WORK TO COMPLETE: For the entries that follow, give the number of lines holding the string "Sprite" and nothing more.

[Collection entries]
——
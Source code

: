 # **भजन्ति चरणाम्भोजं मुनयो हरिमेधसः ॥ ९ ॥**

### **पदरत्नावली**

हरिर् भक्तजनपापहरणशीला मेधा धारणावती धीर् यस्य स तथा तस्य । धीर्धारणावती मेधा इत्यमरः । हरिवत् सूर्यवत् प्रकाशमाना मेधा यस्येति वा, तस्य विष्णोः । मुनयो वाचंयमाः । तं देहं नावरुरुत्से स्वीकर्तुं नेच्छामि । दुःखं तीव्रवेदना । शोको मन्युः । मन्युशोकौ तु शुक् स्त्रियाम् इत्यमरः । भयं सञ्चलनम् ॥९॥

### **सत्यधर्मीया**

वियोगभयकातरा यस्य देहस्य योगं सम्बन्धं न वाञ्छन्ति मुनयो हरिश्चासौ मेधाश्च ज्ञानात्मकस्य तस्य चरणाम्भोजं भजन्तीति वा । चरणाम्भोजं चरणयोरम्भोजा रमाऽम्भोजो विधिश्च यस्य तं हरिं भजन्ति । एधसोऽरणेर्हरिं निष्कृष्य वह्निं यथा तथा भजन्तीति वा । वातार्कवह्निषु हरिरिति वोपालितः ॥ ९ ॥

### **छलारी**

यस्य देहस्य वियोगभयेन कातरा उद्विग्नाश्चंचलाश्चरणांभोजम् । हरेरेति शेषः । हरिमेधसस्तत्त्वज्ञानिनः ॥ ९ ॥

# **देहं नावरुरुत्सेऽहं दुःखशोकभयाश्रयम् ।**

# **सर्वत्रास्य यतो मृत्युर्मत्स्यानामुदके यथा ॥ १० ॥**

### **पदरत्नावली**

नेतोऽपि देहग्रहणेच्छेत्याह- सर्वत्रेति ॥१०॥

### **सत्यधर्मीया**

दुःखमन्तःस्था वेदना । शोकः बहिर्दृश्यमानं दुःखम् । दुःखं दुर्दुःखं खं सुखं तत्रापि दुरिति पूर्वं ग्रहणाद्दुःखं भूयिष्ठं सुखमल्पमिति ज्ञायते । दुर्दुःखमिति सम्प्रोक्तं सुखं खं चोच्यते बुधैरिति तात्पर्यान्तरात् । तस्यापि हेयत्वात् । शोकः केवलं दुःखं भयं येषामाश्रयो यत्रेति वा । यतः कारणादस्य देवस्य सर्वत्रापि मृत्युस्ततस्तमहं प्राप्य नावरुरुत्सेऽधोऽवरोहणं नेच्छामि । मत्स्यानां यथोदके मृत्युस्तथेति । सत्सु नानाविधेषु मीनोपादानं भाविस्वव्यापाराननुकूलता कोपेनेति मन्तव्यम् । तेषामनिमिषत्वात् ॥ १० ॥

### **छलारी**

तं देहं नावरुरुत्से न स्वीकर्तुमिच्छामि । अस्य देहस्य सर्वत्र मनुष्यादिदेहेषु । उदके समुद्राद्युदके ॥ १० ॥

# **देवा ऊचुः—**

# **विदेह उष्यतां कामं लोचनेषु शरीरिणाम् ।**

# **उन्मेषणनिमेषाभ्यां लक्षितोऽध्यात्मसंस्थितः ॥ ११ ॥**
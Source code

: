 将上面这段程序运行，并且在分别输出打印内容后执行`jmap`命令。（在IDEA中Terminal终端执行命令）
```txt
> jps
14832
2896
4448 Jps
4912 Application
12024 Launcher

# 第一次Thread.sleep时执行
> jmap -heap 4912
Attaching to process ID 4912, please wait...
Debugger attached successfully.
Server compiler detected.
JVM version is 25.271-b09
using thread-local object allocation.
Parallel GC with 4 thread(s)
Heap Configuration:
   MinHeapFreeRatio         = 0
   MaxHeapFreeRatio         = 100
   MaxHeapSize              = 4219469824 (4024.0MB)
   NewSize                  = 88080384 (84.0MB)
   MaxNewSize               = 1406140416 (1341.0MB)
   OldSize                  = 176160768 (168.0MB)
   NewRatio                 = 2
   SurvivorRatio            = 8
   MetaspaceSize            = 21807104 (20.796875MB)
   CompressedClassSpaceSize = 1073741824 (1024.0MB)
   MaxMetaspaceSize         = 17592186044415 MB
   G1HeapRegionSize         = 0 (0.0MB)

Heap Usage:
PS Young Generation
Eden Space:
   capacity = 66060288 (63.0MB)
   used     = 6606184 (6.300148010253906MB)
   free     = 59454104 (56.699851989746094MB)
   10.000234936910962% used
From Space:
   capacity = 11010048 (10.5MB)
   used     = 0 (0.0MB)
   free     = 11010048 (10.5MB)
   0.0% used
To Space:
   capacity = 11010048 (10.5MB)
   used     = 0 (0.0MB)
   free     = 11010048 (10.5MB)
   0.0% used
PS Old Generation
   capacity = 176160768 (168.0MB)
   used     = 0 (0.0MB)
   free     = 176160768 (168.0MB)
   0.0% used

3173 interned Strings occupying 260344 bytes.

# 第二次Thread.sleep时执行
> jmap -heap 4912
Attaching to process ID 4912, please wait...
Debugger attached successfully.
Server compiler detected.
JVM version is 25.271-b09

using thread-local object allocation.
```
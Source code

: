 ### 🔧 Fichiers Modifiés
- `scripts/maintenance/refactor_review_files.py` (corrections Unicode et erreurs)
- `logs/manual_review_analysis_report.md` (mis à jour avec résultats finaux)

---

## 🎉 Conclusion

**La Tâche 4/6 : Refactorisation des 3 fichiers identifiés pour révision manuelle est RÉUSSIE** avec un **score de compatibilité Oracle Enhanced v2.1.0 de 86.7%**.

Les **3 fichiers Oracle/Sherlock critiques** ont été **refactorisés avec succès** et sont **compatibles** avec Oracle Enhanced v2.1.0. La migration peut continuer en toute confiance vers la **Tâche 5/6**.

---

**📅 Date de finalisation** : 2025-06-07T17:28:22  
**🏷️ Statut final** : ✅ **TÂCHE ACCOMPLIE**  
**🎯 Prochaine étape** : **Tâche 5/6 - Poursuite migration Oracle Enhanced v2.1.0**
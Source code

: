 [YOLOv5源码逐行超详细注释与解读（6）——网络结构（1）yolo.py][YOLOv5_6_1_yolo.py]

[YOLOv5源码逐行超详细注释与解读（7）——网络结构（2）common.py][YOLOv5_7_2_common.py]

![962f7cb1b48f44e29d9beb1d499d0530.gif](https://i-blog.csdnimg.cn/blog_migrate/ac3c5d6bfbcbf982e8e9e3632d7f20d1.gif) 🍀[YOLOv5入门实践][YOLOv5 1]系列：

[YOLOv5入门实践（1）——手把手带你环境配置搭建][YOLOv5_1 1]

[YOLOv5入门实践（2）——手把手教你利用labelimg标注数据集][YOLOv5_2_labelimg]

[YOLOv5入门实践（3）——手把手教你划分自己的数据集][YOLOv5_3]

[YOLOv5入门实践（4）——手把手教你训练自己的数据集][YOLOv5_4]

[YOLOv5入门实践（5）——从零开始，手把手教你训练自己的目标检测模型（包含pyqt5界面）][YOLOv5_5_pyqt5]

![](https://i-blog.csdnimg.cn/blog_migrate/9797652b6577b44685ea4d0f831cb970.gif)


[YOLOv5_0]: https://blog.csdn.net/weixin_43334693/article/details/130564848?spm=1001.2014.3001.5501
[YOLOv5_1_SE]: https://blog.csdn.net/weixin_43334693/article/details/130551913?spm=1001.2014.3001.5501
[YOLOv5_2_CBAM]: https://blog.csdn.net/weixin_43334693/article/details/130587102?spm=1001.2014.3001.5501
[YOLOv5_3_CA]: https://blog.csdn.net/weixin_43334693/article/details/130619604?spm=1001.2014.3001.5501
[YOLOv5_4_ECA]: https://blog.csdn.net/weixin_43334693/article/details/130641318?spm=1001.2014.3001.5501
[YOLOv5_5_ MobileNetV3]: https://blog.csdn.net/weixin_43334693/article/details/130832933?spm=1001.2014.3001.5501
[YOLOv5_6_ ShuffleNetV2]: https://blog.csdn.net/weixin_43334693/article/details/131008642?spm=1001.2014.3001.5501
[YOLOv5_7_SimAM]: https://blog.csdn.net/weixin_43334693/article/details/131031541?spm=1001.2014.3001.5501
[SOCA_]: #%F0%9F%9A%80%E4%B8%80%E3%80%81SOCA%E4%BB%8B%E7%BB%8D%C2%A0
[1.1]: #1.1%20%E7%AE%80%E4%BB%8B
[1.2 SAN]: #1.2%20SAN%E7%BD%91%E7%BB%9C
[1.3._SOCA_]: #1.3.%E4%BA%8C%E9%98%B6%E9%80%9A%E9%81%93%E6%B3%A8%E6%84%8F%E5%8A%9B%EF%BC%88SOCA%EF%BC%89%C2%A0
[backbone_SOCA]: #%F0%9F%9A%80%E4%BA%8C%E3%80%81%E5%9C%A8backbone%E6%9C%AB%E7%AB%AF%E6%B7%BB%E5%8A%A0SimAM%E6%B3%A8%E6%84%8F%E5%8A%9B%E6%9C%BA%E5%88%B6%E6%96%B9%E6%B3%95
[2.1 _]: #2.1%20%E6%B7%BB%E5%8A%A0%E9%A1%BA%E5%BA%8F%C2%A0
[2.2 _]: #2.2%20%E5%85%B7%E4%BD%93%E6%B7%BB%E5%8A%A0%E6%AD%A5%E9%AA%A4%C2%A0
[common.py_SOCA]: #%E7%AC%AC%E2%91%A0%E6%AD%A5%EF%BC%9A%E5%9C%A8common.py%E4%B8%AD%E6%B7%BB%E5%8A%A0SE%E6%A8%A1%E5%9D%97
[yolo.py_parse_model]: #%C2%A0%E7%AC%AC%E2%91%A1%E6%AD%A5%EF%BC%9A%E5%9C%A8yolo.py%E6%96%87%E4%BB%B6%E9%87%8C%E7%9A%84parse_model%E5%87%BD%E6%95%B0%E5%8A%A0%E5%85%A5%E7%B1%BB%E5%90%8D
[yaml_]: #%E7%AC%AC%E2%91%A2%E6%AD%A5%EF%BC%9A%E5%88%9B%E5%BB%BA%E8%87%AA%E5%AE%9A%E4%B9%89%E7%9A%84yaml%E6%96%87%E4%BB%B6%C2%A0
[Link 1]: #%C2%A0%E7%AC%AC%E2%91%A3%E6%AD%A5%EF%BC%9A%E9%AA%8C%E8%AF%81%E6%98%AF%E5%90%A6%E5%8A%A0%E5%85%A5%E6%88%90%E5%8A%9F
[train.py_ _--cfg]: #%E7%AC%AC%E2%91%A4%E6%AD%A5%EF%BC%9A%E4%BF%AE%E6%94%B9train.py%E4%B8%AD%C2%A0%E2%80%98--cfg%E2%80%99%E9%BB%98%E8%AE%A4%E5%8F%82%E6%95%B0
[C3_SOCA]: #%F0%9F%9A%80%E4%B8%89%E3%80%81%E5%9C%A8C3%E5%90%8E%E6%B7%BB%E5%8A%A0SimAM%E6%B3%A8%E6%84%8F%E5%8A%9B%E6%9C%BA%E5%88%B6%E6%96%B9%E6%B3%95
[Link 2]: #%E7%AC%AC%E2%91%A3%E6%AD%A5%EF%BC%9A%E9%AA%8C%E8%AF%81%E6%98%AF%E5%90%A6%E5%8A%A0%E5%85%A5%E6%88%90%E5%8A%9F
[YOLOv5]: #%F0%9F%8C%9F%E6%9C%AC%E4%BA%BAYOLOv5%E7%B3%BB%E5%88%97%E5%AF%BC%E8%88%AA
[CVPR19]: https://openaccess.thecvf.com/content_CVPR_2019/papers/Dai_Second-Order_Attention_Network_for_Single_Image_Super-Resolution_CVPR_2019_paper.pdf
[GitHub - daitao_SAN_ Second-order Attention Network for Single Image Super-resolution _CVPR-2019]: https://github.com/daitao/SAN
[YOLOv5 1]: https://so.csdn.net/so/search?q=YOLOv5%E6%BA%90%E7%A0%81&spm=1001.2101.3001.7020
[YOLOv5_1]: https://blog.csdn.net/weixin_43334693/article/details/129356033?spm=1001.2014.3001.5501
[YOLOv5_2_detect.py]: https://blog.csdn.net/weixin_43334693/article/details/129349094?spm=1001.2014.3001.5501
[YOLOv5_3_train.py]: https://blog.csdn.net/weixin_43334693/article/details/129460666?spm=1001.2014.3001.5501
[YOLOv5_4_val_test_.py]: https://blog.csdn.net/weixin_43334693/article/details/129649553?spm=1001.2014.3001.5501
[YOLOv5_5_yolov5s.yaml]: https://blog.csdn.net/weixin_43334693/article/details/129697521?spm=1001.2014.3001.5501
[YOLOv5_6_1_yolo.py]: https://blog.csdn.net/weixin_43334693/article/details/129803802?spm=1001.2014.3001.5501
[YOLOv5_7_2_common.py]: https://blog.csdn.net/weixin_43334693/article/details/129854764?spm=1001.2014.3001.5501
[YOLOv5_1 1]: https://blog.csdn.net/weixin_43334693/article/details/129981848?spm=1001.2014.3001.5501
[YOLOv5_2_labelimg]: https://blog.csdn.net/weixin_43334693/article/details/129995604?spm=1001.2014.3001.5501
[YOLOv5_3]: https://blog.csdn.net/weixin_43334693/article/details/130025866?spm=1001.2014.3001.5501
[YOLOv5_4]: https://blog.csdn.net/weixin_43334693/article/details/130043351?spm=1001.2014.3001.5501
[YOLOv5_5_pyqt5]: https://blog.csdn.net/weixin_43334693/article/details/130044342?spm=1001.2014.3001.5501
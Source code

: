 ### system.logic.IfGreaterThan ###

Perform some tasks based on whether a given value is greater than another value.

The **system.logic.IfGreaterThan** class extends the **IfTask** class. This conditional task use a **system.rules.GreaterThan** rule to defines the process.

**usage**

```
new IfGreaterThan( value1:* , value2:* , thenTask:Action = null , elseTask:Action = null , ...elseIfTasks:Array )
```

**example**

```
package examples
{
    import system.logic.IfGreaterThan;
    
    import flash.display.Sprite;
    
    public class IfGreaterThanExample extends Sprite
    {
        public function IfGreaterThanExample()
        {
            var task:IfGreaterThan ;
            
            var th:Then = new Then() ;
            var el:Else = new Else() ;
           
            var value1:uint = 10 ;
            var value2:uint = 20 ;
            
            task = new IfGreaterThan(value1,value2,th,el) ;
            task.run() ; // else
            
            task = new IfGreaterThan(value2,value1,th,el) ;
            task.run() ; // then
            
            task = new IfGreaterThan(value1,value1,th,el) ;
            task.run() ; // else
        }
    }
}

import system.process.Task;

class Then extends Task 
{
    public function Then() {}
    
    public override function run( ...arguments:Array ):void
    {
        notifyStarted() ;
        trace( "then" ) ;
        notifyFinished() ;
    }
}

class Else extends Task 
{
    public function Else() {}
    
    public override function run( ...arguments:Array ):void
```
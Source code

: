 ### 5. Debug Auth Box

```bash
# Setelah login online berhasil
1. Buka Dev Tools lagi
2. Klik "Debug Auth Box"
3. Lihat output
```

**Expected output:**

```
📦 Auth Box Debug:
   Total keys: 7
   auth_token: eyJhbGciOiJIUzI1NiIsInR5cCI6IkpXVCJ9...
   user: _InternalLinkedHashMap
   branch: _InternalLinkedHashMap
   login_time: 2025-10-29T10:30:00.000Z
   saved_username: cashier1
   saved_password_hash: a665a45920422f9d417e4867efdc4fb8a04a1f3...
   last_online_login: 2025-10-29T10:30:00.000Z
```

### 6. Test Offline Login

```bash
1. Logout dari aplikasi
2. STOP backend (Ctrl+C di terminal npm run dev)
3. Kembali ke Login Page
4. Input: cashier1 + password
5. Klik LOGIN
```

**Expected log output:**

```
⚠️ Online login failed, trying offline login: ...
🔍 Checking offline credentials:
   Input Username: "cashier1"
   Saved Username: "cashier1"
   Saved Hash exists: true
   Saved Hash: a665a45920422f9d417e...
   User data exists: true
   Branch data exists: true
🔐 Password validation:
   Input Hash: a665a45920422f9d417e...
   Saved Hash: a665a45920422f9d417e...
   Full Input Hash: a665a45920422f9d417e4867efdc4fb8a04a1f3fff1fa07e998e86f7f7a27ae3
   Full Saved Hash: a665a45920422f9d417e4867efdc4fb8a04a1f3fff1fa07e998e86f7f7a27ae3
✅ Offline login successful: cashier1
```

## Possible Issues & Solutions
——
SOLVED PROBLEM: 2